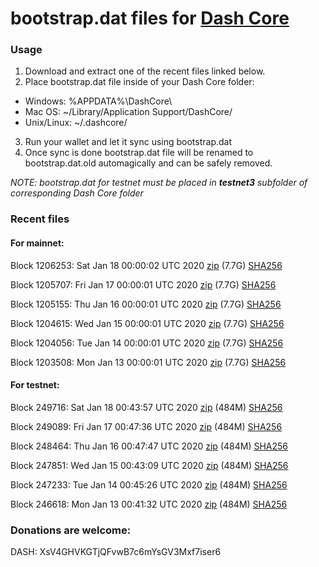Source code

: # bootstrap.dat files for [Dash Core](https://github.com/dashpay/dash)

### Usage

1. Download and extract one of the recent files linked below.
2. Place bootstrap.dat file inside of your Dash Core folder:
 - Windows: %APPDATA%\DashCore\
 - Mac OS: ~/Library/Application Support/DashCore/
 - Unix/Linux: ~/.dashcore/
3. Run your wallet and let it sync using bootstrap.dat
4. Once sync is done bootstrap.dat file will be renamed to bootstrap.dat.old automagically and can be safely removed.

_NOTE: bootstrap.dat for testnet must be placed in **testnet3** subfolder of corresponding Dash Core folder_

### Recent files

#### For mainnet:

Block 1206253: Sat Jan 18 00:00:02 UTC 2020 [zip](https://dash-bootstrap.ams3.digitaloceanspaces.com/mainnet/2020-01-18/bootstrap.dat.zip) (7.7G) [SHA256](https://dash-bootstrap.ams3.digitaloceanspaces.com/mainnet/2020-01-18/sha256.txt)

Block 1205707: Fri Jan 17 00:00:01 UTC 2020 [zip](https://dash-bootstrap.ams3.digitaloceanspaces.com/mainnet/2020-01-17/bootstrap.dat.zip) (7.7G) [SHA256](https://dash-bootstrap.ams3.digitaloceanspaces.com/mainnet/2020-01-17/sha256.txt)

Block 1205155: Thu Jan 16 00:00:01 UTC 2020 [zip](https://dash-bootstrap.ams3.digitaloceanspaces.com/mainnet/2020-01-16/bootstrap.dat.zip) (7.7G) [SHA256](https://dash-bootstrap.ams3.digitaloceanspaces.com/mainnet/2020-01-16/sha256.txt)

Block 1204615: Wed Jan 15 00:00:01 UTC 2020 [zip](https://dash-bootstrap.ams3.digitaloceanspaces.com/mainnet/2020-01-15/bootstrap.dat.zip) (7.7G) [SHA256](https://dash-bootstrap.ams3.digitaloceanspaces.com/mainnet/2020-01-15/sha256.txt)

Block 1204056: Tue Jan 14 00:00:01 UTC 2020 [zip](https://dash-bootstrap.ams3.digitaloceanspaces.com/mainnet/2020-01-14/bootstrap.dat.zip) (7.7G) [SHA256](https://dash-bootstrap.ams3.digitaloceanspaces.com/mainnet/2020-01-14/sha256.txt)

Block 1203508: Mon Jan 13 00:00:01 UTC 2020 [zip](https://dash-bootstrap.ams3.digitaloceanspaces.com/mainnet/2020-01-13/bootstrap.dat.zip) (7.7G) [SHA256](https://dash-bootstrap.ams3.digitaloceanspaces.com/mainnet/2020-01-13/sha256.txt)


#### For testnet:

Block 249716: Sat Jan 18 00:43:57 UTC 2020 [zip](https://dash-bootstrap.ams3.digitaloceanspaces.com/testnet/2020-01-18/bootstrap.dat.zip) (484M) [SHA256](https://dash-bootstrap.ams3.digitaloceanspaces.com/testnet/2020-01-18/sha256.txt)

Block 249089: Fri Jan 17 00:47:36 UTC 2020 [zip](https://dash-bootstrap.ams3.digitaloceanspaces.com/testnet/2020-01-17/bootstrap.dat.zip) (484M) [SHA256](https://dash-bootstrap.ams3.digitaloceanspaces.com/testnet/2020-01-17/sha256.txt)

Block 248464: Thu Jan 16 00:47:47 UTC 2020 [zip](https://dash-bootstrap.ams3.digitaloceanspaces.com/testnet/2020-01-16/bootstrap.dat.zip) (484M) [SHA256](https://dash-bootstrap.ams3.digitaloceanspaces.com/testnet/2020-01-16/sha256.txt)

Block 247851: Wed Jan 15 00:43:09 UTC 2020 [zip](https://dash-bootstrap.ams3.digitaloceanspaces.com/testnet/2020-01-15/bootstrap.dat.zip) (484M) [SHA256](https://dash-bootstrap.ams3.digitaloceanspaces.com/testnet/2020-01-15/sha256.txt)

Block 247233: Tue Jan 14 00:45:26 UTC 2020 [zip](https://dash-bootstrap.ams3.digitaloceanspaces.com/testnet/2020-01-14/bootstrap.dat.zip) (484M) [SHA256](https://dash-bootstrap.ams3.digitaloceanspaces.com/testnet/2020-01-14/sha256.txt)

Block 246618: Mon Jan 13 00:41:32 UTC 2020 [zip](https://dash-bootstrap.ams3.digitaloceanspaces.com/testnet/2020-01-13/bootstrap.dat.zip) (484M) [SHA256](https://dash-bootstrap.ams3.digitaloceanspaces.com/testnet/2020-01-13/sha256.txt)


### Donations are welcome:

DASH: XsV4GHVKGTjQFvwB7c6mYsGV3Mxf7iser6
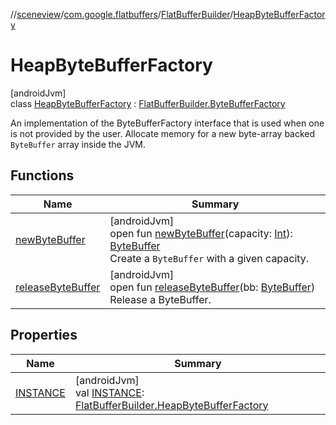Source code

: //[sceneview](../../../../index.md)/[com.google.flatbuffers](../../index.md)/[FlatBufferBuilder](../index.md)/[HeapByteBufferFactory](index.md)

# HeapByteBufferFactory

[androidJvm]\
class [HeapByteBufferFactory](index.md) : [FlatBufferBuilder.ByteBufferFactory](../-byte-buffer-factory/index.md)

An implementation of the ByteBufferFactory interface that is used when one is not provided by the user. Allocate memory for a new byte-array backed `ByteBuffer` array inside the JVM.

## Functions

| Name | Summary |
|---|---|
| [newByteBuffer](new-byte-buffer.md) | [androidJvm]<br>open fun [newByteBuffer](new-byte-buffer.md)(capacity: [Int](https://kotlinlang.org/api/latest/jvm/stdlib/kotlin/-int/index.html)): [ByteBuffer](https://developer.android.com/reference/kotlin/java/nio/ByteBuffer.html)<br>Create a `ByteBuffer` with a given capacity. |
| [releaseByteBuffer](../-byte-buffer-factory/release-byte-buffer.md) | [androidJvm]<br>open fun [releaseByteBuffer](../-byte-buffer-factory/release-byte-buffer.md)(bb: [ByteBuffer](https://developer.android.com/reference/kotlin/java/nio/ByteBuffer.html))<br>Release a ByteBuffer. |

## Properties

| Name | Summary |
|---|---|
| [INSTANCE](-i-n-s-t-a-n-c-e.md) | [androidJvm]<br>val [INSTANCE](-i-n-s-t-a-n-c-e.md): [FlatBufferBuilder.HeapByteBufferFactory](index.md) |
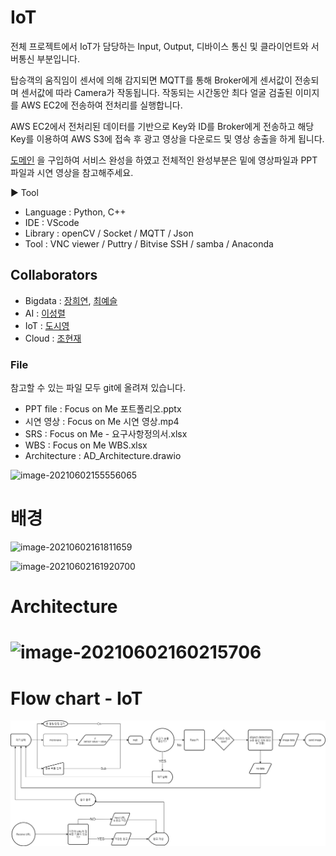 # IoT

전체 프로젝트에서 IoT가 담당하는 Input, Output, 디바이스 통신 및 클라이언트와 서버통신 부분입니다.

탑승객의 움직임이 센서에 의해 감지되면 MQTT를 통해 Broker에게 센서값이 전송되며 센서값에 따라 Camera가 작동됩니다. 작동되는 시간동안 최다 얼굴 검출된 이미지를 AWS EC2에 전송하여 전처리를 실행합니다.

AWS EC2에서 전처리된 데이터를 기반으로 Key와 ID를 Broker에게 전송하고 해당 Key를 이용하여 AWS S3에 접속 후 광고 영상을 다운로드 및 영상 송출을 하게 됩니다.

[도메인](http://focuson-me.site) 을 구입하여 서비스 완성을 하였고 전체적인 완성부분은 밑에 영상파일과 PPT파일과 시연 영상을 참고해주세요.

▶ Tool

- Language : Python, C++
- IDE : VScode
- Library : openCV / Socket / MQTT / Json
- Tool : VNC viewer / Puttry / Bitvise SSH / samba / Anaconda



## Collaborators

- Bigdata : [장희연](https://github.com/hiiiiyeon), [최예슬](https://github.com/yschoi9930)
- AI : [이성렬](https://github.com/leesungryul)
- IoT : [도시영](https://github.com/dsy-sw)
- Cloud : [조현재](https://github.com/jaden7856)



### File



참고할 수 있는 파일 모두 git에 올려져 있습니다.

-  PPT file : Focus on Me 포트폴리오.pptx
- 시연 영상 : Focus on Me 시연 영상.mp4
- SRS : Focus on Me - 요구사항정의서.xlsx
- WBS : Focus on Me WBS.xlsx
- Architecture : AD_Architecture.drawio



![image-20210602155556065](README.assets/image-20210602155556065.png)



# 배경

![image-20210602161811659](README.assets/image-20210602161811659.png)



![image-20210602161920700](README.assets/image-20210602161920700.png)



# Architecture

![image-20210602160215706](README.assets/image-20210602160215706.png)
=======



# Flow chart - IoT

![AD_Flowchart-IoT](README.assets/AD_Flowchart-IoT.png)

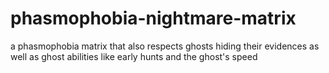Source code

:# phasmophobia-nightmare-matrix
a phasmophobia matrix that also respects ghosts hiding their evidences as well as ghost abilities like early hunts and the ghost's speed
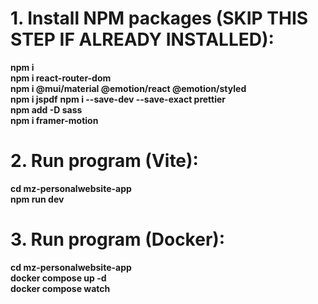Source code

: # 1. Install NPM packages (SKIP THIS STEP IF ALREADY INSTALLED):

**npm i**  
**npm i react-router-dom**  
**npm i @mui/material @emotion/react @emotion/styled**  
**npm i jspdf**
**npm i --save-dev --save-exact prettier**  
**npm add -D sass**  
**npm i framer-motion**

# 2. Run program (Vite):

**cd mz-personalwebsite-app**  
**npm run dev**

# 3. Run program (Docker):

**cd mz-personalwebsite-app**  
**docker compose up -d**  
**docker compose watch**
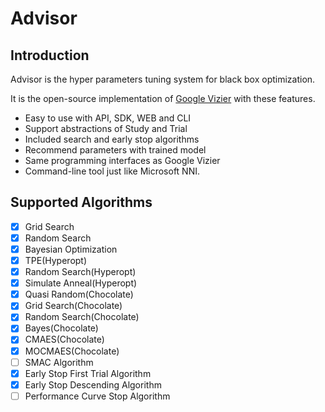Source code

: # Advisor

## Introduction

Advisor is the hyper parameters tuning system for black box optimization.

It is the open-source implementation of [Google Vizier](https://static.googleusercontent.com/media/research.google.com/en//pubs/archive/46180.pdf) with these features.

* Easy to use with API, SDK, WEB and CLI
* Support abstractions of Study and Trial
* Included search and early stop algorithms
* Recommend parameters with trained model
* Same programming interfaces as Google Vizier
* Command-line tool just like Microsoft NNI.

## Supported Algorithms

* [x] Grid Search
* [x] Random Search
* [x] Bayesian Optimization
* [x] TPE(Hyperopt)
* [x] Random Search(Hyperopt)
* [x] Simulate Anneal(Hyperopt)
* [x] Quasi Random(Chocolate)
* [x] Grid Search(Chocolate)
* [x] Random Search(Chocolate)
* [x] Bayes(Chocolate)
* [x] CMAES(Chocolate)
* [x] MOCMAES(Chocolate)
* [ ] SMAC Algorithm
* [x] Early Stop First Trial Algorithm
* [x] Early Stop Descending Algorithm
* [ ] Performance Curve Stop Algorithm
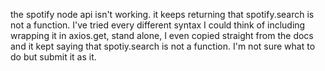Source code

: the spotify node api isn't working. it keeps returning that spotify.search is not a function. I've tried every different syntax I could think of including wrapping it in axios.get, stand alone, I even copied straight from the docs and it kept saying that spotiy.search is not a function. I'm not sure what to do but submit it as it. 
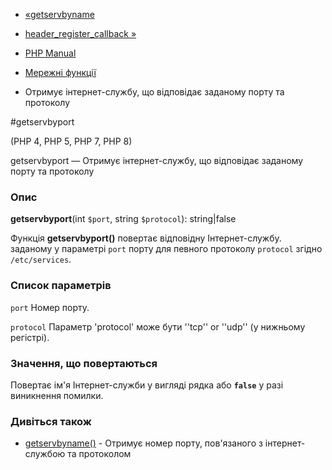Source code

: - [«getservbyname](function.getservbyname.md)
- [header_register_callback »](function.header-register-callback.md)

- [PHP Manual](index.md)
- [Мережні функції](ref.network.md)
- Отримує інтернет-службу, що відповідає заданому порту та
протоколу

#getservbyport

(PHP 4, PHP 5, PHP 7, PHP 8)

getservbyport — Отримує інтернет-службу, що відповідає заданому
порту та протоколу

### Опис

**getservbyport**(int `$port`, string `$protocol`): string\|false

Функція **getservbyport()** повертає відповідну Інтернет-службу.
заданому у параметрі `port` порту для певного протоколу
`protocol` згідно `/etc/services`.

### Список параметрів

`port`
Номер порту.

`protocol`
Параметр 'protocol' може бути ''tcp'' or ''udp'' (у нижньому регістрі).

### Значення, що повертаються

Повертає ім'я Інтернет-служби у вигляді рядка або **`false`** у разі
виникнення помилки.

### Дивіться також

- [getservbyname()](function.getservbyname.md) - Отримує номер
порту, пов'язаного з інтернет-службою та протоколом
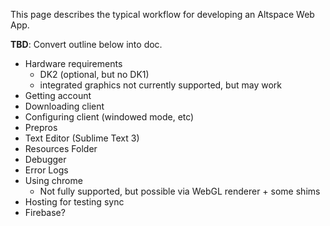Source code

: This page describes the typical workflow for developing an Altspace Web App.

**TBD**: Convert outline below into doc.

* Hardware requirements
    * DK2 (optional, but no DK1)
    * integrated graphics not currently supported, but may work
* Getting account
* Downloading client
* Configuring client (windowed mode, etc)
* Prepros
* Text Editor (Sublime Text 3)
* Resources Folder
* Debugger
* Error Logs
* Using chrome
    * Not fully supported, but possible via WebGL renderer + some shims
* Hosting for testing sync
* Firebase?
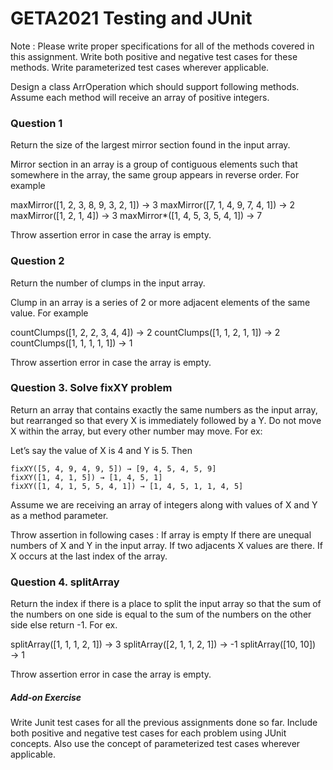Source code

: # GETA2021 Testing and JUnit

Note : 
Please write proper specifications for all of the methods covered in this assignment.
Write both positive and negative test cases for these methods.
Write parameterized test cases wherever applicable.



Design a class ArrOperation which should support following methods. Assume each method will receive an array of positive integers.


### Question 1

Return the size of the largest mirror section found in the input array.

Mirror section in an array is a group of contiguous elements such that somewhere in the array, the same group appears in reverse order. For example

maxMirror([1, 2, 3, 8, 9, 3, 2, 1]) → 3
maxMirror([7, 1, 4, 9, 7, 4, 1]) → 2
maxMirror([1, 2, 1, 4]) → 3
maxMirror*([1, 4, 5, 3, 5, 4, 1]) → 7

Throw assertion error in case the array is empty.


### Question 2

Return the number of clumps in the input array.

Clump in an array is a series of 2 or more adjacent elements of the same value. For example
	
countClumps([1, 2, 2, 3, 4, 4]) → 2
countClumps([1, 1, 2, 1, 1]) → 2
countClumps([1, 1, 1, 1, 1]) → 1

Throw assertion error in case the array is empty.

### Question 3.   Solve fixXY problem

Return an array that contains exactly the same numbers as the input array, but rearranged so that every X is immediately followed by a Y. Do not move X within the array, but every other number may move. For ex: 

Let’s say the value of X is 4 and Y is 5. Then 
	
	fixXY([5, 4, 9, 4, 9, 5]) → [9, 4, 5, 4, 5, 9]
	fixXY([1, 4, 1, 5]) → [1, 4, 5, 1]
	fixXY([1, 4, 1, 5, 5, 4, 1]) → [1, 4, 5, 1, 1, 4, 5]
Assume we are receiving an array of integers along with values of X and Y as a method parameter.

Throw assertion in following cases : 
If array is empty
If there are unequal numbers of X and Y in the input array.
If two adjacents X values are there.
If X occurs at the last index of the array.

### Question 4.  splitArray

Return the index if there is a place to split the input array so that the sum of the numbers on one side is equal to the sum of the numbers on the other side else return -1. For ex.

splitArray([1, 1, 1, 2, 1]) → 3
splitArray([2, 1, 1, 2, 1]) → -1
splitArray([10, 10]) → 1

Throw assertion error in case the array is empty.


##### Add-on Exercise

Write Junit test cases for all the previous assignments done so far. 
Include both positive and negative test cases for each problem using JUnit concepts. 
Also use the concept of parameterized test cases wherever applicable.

════

Retype only the lines that run from the first line of the entries above to the line containing "Block 1205155: Thu", both included. Do not carry over any pictures.

> _TASK RESULT_:
Source code

: # bootstrap.dat files for [Dash Core](https://github.com/dashpay/dash)

### Usage

1. Download and extract one of the recent files linked below.
2. Place bootstrap.dat file inside of your Dash Core folder:
 - Windows: %APPDATA%\DashCore\
 - Mac OS: ~/Library/Application Support/DashCore/
 - Unix/Linux: ~/.dashcore/
3. Run your wallet and let it sync using bootstrap.dat
4. Once sync is done bootstrap.dat file will be renamed to bootstrap.dat.old automagically and can be safely removed.

_NOTE: bootstrap.dat for testnet must be placed in **testnet3** subfolder of corresponding Dash Core folder_

### Recent files

#### For mainnet:

Block 1206253: Sat Jan 18 00:00:02 UTC 2020 [zip](https://dash-bootstrap.ams3.digitaloceanspaces.com/mainnet/2020-01-18/bootstrap.dat.zip) (7.7G) [SHA256](https://dash-bootstrap.ams3.digitaloceanspaces.com/mainnet/2020-01-18/sha256.txt)

Block 1205707: Fri Jan 17 00:00:01 UTC 2020 [zip](https://dash-bootstrap.ams3.digitaloceanspaces.com/mainnet/2020-01-17/bootstrap.dat.zip) (7.7G) [SHA256](https://dash-bootstrap.ams3.digitaloceanspaces.com/mainnet/2020-01-17/sha256.txt)

Block 1205155: Thu Jan 16 00:00:01 UTC 2020 [zip](https://dash-bootstrap.ams3.digitaloceanspaces.com/mainnet/2020-01-16/bootstrap.dat.zip) (7.7G) [SHA256](https://dash-bootstrap.ams3.digitaloceanspaces.com/mainnet/2020-01-16/sha256.txt)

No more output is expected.